This past summer I lived, briefly, with an Indigenous family in Chile, taking part in traditional Mapuche ceremonies to mark the new year. I did this without any real knowledge of the local language. I could eat and dance, sing in the fields by starlight, but I could not talk. People were kind to me, and I was tongue-tied, trying to thank them. Having no words for these sacred acts threw me off balance. I was awkward, bereft.

But I also felt freed up to think, and feel.

At the other end of the spectrum are the markers, boundaries, the peculiarities of religious language. Trying to tell a story with that language in your head.
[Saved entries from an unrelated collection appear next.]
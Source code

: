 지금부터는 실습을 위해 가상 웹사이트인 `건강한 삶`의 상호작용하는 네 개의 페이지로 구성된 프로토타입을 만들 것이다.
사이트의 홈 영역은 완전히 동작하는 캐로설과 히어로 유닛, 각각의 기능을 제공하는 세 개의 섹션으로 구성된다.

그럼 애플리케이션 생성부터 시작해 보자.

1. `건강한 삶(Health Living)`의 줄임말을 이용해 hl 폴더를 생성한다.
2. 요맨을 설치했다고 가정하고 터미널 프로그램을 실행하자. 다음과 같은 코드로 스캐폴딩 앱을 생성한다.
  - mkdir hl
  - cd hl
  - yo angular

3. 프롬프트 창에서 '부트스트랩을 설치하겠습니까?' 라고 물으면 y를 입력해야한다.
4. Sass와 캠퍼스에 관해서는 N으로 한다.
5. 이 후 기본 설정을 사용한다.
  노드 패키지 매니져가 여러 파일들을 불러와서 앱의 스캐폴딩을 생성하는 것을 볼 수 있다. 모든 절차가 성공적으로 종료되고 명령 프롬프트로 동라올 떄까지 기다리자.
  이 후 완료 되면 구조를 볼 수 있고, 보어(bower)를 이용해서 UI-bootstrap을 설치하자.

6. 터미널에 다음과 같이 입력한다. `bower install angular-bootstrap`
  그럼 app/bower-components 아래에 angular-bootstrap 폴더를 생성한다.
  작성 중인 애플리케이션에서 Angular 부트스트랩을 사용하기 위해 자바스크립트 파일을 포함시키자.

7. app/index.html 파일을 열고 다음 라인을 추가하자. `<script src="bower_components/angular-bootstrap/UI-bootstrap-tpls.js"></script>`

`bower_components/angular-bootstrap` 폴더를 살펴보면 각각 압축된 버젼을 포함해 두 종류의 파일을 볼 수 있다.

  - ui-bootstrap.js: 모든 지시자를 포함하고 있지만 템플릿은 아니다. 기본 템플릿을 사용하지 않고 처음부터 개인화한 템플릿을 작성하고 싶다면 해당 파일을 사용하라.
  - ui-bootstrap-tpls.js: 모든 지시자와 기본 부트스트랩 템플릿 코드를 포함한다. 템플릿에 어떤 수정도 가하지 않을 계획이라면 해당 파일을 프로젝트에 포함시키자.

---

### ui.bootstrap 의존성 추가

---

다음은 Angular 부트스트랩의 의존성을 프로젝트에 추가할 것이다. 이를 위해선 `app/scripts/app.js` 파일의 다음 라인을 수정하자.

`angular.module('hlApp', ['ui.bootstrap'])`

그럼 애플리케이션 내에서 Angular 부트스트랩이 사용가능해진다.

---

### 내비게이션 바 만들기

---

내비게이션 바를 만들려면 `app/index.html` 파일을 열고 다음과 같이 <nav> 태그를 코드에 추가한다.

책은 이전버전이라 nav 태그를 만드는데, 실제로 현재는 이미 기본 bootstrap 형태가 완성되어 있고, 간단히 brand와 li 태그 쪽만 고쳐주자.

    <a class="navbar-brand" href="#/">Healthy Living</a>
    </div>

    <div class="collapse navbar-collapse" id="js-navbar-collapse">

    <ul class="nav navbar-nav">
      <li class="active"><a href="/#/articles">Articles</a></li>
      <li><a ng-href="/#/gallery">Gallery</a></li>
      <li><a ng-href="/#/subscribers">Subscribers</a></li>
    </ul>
My family history is rooted in the liberal wing of the Latter Day Saint movement, a tradition that was shaped by a kind of nineteenth century language that’s ecstatic and domestic, both, filled with arcane in-speak and cliche. The oldest layers of my imagination are saturated with a kind of warmed-over biblical lingo tinged with rural in-speak, the by-product of isolated farmers and artisans far from centres of theological power who exercised their inventiveness—in their words—in “discovered” long lost sacred texts that were “translated” with the use of peep stones. It’s an old story, this bone-deep relationship between isolation and language. A tongue peculiar to a place, its people set apart by language. Quaint, we often call such words (my children call me out as quaint).

I’d love to hear your thoughts on these tensions, on how you work around, or with, the language of—here’s a fraught word—the soul.

 

KDM: Ah, religious language. People have had their heads lopped off, been stretched on the rack, burned at the stake and even shunned at the Sunday School picnic, simply because when they bellied up to the altar rail, they didn’t get the wording right. Even today, many Canadian Anglicans are up in arms (politely, of course) about the language of the mass. I have heard so many people say something like, “I grew up with the Book of Common Prayer, the language of Shakespeare, and this new stuff is ugly and awkward-sounding.” Alternatively, I hear people complaining that “church language,” no matter how modernized, is “remote” and “cold” to their ear. If it doesn’t sound like what they hear on the subway, if they can’t imagine coming out with it during a staff meeting, it just doesn’t, as they say, get in.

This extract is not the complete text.